**What the exercise asks:**
Would you copy each line of the records that includes the word "issue"?

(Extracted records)
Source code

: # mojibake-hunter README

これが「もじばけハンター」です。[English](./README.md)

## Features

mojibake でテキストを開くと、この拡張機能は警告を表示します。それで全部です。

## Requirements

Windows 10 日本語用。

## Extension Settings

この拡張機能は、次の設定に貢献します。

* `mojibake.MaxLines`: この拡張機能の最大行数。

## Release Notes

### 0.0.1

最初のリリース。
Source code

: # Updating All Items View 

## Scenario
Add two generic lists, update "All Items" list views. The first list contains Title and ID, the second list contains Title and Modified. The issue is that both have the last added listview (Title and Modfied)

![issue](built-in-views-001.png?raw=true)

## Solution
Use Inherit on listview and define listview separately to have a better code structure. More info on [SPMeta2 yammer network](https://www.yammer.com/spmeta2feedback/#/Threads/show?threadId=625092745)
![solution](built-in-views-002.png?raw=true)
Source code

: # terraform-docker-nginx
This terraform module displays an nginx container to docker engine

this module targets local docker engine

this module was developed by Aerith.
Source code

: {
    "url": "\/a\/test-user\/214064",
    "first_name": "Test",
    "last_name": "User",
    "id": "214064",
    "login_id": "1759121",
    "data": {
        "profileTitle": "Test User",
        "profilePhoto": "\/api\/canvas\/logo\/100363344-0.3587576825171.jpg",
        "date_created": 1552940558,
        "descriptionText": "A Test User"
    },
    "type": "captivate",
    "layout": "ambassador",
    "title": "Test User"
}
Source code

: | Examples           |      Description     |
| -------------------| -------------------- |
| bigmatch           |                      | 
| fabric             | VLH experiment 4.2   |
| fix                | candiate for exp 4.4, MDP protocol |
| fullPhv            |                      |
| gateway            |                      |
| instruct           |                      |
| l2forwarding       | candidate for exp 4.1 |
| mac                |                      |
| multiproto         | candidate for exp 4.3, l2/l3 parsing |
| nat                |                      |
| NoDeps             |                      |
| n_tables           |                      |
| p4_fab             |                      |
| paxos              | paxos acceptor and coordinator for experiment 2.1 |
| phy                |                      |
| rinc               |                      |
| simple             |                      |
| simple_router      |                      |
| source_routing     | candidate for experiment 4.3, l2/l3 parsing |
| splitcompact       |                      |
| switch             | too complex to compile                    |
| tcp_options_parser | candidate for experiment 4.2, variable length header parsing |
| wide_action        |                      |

**Task result:**
Add two generic lists, update "All Items" list views. The first list contains Title and ID, the second list contains Title and Modified. The issue is that both have the last added listview (Title and Modfied)
![issue](built-in-views-001.png?raw=true)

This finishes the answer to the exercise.